> Work required:
Print the data below exactly, but only the lines from the one containing "5 years old|63|" down to the one containing "0 years old|172|", inclusive.

> Supplied material:
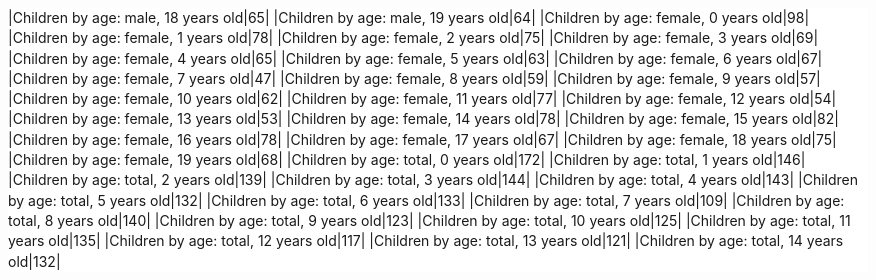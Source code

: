 |Children by age: male, 18 years old|65|
|Children by age: male, 19 years old|64|
|Children by age: female, 0 years old|98|
|Children by age: female, 1 years old|78|
|Children by age: female, 2 years old|75|
|Children by age: female, 3 years old|69|
|Children by age: female, 4 years old|65|
|Children by age: female, 5 years old|63|
|Children by age: female, 6 years old|67|
|Children by age: female, 7 years old|47|
|Children by age: female, 8 years old|59|
|Children by age: female, 9 years old|57|
|Children by age: female, 10 years old|62|
|Children by age: female, 11 years old|77|
|Children by age: female, 12 years old|54|
|Children by age: female, 13 years old|53|
|Children by age: female, 14 years old|78|
|Children by age: female, 15 years old|82|
|Children by age: female, 16 years old|78|
|Children by age: female, 17 years old|67|
|Children by age: female, 18 years old|75|
|Children by age: female, 19 years old|68|
|Children by age: total, 0 years old|172|
|Children by age: total, 1 years old|146|
|Children by age: total, 2 years old|139|
|Children by age: total, 3 years old|144|
|Children by age: total, 4 years old|143|
|Children by age: total, 5 years old|132|
|Children by age: total, 6 years old|133|
|Children by age: total, 7 years old|109|
|Children by age: total, 8 years old|140|
|Children by age: total, 9 years old|123|
|Children by age: total, 10 years old|125|
|Children by age: total, 11 years old|135|
|Children by age: total, 12 years old|117|
|Children by age: total, 13 years old|121|
|Children by age: total, 14 years old|132|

> Task response:
|Children by age: female, 5 years old|63|
|Children by age: female, 6 years old|67|
|Children by age: female, 7 years old|47|
|Children by age: female, 8 years old|59|
|Children by age: female, 9 years old|57|
|Children by age: female, 10 years old|62|
|Children by age: female, 11 years old|77|
|Children by age: female, 12 years old|54|
|Children by age: female, 13 years old|53|
|Children by age: female, 14 years old|78|
|Children by age: female, 15 years old|82|
|Children by age: female, 16 years old|78|
|Children by age: female, 17 years old|67|
|Children by age: female, 18 years old|75|
|Children by age: female, 19 years old|68|
|Children by age: total, 0 years old|172|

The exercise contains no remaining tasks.